2 of 29 comments (clear)

  1. Why Clear Text Passwords are Bad, and How to Avoid by Anonymous Coward · · Score: 3, Insightful

    If they just wouldn't store passwords as cleartext, this kind of thing would happen much less often. Read this interesting article for more on the subject.

  2. Last time I checked... by ASkGNet · · Score: 5, Insightful

    Last time I checked, they did not even bother to upgrade their security after June's attack. But let's not speculate, and look at a known case:

    Private servers.

    Anybody that cared to dig up a bit the history of Ragnarok Online's private servers knows that a sizeable portion of it originated from Aegis. Aegis was the codename of the actual server software that Gravity runs on their servers. Indeed, there was a case of a few hackers in Korea beating the security (or lack of it thereof) and causing the leak of server software to public. This was in mid 2002 if I am not mistaken.

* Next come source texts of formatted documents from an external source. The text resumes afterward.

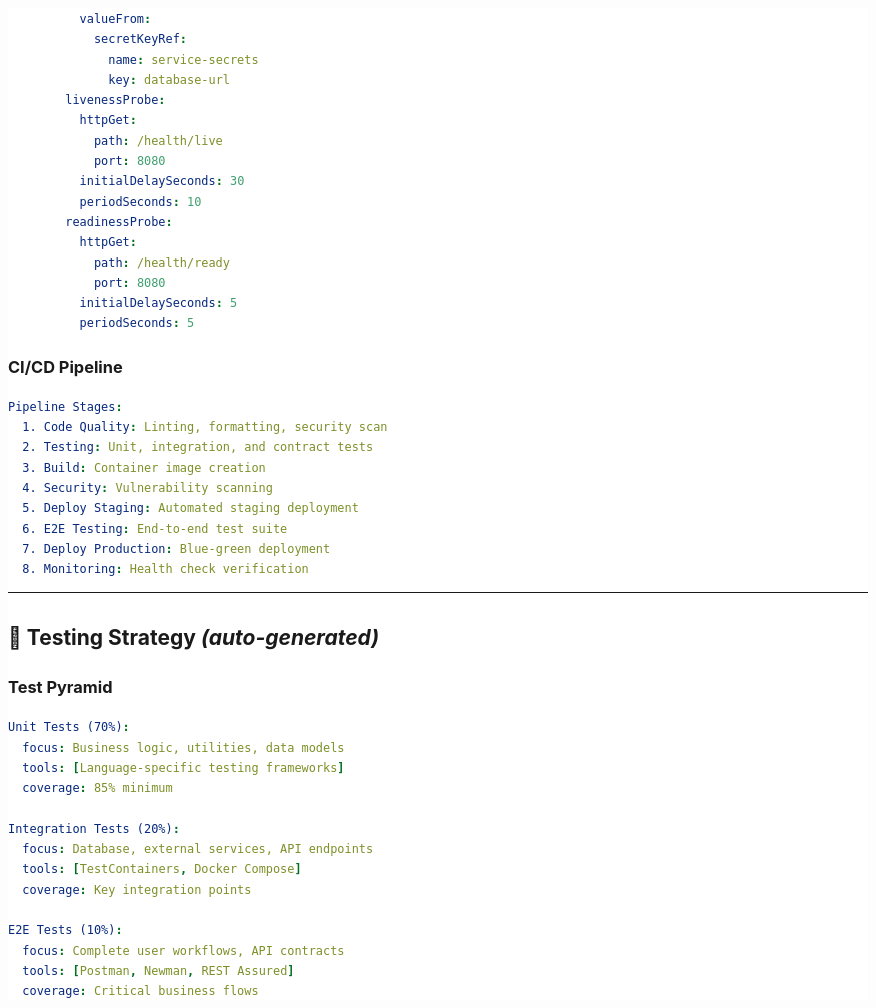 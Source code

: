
 ```yaml
          valueFrom:
            secretKeyRef:
              name: service-secrets
              key: database-url
        livenessProbe:
          httpGet:
            path: /health/live
            port: 8080
          initialDelaySeconds: 30
          periodSeconds: 10
        readinessProbe:
          httpGet:
            path: /health/ready
            port: 8080
          initialDelaySeconds: 5
          periodSeconds: 5
```

### CI/CD Pipeline
```yaml
Pipeline Stages:
  1. Code Quality: Linting, formatting, security scan
  2. Testing: Unit, integration, and contract tests
  3. Build: Container image creation
  4. Security: Vulnerability scanning
  5. Deploy Staging: Automated staging deployment
  6. E2E Testing: End-to-end test suite
  7. Deploy Production: Blue-green deployment
  8. Monitoring: Health check verification
```

---

## 🧪 Testing Strategy _(auto-generated)_

### Test Pyramid
```yaml
Unit Tests (70%):
  focus: Business logic, utilities, data models
  tools: [Language-specific testing frameworks]
  coverage: 85% minimum
  
Integration Tests (20%):
  focus: Database, external services, API endpoints
  tools: [TestContainers, Docker Compose]
  coverage: Key integration points
  
E2E Tests (10%):
  focus: Complete user workflows, API contracts
  tools: [Postman, Newman, REST Assured]
  coverage: Critical business flows
```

    Now, let us jump 1 year forward, to June 2003. Second attack on Gravity servers. Massive leaks of account data. One may think that after the first fiasco, the security measures were strengthened. However reports show up that passwords were stored in plaintext. Therefore one must conclude that if there was not enough attention to this small (and easy-to-fix) detail, the overall security is in the same state.

    Which ultimately means that nobody bothered to upgrade their security - if you check your RO client now with a sniffer, you will see that it sends login data in plaintext(?!), not to talk about actual server-side databases.

    If they could not fix this in a year, almost year and a half since the first attack, what would make them magically fix it in 1 month. Therefore, attacks like this one will happen, and leaks like this one will happen. It's not a one-time occurence.